I recently left the clinic late one afternoon not really liking my job and wondering why I continue to toil in primary care. The final patient my resident and I cared for that day was a woman with poorly controlled diabetes who has neuropathy, chronic headaches, and an opiod addiction. This patient has been in our practice for years and is a bane of our practice. Attempts by multiple doctors to wean her off opioids have been unsuccessful.
My senior resident was totally frustrated with the patient. After 45 minutes of trying to address the patient’s poorly controlled diabetes, she gave up and came to find me. The resident walked into our conference room, irritated, saying we needed to address the patient’s diabetes but noted that she would focus only on the need for a higher dose of pain medication.
Not really wanting to (but knowing that I had to), I went back to see the patient with the resident. Thirty minutes later, I had not accomplished much more than the resident and left feeling drained, defeated, and inadequate. After some words of encouragement and thanking my senior resident for taking care of my difficult patient, I was slightly more hopeful. But I wondered how interactions such as this were affecting my resident’s ultimate career choice.
However, those were discussions for another day because I was leaving to attend a conference—a chance to rejuvenate and reflect on my academic practice and career. And, at the very least, I would not see any more difficult patients until the following Monday.
While I was walking from one talk to another at my conference, I heard someone call from behind me, “Dr Bass!” Turning around in the busy hallway, I did not see anyone I recognized, but I did see a young man walking toward me with an extended hand. I did not even have the unease that you get when you recognize someone and know you should know his or her name or relationship but do not.
Catching a glimpse of the young man’s name tag, I determined that he was a resident. But I did not know how I knew him or how he might know me. As we shook hands, he said, “I saw you and wanted to say thank you.” By this point, he sensed that I did not recognize him and he went on. . . . “You were my attending on an inpatient ward service and I ultimately chose internal medicine because of the experience I had on your team.”
I asked him where he was now and what he was doing. I was flabbergasted at what he said and embarrassed that I did not remember him.
The student didn’t realize it, but he had no idea how much joy he had brought me in that moment.
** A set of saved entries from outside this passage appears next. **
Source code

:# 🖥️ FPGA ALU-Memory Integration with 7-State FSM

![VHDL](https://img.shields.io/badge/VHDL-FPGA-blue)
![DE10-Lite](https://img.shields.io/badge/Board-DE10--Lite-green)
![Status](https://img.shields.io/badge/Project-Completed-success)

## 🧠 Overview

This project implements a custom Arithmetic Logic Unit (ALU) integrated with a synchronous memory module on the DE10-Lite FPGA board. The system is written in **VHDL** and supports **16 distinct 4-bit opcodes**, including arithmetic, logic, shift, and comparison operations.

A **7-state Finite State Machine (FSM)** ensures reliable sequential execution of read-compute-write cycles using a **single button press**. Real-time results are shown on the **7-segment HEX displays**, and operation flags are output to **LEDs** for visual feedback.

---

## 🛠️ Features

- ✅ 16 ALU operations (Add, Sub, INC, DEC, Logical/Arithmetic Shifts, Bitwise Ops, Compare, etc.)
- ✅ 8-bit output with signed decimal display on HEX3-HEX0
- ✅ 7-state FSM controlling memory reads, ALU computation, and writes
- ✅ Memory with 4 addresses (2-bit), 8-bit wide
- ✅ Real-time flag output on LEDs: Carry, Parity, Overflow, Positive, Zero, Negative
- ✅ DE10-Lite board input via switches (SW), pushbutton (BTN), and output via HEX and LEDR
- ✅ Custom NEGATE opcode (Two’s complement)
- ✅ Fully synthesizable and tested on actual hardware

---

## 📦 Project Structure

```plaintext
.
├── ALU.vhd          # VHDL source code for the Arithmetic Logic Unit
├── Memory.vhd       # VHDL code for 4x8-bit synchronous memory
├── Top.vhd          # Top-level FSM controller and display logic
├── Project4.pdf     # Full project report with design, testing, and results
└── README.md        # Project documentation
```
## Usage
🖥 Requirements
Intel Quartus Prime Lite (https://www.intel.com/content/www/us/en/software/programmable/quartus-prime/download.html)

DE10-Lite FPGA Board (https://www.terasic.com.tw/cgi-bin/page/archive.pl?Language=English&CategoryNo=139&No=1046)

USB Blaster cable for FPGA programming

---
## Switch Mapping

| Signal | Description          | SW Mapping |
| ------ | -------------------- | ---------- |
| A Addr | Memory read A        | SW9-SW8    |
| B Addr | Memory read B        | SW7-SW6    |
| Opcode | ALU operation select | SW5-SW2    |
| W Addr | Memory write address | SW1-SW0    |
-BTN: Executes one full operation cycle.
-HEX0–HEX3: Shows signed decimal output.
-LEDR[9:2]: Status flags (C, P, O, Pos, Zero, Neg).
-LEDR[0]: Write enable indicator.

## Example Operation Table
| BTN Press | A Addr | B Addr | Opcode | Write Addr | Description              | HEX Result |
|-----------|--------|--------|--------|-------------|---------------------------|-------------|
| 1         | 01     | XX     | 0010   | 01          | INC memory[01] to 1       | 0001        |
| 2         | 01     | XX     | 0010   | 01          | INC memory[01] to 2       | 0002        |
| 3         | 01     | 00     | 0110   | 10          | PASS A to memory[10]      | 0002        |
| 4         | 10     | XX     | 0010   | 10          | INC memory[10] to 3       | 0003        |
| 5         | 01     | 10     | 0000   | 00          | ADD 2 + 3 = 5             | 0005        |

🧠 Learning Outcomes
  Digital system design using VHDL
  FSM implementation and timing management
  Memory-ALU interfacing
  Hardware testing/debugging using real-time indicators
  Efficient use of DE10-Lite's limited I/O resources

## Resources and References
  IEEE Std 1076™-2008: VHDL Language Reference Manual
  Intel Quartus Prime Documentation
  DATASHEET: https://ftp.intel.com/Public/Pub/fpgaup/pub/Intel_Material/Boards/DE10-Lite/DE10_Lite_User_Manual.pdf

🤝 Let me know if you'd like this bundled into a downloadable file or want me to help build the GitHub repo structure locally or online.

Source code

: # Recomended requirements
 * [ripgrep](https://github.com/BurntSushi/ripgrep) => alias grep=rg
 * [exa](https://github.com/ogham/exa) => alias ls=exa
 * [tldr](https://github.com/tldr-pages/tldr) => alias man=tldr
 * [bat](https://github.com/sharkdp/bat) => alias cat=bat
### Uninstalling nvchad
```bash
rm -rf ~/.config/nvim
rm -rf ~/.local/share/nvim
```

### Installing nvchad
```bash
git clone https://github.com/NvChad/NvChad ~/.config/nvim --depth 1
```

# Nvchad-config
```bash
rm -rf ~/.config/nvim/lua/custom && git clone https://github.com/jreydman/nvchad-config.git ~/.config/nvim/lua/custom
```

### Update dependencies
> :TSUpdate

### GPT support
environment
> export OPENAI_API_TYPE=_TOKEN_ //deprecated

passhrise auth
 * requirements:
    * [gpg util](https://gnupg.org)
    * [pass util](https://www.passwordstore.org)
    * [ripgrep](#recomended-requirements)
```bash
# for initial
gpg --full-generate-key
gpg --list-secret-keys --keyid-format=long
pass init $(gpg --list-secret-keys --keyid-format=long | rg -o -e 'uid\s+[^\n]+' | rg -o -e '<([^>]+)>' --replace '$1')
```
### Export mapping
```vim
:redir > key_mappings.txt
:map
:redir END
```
The thought that I had helped him foster an interest in internal medicine that affected his career choice, given my clinic experience not 16 hours before, had a powerful impact on me.
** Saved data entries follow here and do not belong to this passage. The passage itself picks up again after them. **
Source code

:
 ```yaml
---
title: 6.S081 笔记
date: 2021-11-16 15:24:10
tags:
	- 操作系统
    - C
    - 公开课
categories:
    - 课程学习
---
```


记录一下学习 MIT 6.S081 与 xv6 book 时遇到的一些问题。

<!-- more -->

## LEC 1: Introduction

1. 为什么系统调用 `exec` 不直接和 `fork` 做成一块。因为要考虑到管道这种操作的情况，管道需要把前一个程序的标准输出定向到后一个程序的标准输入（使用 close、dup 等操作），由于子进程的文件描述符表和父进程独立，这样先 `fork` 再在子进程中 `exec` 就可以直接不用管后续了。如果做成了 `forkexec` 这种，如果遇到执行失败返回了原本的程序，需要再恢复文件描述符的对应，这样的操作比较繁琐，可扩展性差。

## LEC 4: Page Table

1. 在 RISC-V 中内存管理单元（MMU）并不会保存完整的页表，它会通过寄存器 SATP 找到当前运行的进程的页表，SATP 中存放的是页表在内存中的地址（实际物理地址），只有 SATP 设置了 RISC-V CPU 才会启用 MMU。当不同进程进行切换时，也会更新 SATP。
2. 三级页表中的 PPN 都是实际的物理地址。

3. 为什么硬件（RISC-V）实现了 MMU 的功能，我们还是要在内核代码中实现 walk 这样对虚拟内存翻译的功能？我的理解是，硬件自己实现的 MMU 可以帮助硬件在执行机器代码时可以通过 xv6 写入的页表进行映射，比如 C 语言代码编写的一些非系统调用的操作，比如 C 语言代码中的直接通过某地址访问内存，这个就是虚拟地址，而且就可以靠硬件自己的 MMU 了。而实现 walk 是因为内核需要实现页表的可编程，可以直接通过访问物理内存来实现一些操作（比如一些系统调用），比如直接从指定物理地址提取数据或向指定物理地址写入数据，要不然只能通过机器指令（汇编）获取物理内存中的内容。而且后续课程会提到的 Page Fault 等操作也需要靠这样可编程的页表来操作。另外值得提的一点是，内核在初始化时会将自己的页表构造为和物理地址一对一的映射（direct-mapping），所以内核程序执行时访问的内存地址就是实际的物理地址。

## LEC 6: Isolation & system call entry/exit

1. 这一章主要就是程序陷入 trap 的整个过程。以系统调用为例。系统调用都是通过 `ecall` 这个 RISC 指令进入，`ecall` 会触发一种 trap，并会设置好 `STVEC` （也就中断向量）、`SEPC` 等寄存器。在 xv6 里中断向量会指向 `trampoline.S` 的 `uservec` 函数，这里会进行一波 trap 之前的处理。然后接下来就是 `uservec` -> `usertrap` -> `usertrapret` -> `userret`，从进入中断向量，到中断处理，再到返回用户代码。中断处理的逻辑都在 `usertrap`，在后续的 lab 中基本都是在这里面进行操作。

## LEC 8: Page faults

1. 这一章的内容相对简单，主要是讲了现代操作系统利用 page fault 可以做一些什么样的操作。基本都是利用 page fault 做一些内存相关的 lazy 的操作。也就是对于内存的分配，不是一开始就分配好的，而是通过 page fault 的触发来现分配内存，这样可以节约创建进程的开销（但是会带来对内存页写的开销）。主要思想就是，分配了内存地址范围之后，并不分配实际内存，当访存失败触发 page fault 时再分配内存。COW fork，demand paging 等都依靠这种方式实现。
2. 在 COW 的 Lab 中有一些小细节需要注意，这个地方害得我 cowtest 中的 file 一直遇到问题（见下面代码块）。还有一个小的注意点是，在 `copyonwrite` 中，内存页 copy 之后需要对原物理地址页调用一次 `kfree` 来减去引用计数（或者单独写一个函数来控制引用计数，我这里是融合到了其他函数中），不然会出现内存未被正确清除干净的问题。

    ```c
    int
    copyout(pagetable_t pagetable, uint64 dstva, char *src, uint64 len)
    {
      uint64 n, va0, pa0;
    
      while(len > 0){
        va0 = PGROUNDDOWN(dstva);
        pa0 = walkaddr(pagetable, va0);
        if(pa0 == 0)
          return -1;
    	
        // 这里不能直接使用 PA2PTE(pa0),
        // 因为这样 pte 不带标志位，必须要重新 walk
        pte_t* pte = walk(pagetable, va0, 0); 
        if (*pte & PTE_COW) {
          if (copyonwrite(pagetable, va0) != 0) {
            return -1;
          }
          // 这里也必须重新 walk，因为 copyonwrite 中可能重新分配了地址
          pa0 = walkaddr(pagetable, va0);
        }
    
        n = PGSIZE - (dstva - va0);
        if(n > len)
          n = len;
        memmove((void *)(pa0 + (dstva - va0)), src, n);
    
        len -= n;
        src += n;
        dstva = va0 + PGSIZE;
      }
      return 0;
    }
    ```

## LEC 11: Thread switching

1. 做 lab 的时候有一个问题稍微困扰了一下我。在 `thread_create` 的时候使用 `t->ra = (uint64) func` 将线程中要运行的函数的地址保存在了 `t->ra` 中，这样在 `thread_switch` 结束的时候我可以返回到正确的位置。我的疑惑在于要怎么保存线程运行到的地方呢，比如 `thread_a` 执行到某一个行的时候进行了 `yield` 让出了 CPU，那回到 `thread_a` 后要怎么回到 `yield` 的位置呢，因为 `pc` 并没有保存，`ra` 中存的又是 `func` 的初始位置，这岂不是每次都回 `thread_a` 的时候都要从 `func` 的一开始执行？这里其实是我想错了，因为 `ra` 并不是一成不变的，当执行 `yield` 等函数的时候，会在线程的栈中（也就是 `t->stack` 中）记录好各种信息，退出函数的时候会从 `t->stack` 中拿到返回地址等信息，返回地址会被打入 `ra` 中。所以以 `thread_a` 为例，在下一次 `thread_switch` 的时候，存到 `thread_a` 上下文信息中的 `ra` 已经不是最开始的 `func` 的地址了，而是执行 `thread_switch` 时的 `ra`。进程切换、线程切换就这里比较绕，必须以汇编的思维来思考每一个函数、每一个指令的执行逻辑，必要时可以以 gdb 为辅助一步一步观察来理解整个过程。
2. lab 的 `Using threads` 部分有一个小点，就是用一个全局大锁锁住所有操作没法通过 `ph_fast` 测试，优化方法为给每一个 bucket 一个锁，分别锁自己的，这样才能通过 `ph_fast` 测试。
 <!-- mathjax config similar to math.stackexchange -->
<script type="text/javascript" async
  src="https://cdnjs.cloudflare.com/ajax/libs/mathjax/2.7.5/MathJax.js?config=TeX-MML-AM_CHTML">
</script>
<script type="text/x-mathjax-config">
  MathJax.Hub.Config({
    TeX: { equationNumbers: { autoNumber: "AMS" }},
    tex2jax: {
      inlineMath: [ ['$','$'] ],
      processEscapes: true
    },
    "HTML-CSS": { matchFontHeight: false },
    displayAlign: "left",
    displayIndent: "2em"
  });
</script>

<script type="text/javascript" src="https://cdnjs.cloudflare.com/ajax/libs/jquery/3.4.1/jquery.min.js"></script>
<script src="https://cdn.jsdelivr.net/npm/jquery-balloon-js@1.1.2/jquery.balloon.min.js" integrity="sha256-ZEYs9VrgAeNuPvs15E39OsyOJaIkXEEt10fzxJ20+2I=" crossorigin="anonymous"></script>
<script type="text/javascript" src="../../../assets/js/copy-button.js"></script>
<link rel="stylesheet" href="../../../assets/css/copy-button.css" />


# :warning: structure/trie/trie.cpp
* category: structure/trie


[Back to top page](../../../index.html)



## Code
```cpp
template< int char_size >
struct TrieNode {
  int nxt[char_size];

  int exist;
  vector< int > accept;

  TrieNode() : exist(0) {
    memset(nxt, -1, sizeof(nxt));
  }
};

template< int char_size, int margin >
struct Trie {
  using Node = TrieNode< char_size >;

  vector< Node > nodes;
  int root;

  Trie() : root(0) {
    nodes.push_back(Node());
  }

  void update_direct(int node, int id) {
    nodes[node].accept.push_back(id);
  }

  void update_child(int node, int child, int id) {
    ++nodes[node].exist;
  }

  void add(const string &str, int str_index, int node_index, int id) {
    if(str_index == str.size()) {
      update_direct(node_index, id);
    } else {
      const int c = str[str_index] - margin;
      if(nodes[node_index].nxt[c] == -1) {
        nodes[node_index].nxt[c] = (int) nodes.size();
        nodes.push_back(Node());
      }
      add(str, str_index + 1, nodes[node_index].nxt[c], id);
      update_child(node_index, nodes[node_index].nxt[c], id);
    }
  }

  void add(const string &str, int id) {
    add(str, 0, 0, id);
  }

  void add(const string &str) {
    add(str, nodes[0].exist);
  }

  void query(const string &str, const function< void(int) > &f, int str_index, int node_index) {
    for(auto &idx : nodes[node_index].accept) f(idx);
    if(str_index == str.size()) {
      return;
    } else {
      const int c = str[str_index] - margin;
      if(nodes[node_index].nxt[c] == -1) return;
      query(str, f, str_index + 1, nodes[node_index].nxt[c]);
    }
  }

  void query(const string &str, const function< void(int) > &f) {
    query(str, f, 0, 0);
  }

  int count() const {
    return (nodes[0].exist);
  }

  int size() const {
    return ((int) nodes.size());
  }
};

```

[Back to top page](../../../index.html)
Given my career choice in academic internal medicine and pediatrics, I have an opportunity to mold the future of individuals by having an impact on students’ views and understanding of medicine. As a teacher, I provide a lens through which students see medicine, and I impart skills to help them provide care for patients.
Very few professionals have a very unsatisfying experience on-the-job and then have the opportunity to see the fruits of their efforts in such a short time period. Students rarely see or know how much satisfaction teachers get from seeing them develop and maximize their skills, talents, and clinical acumen.
If you do not currently teach students, I suggest you look for an opportunity. Teaching is one of the most rewarding things I have done in my life.
I made a difference in a student’s life.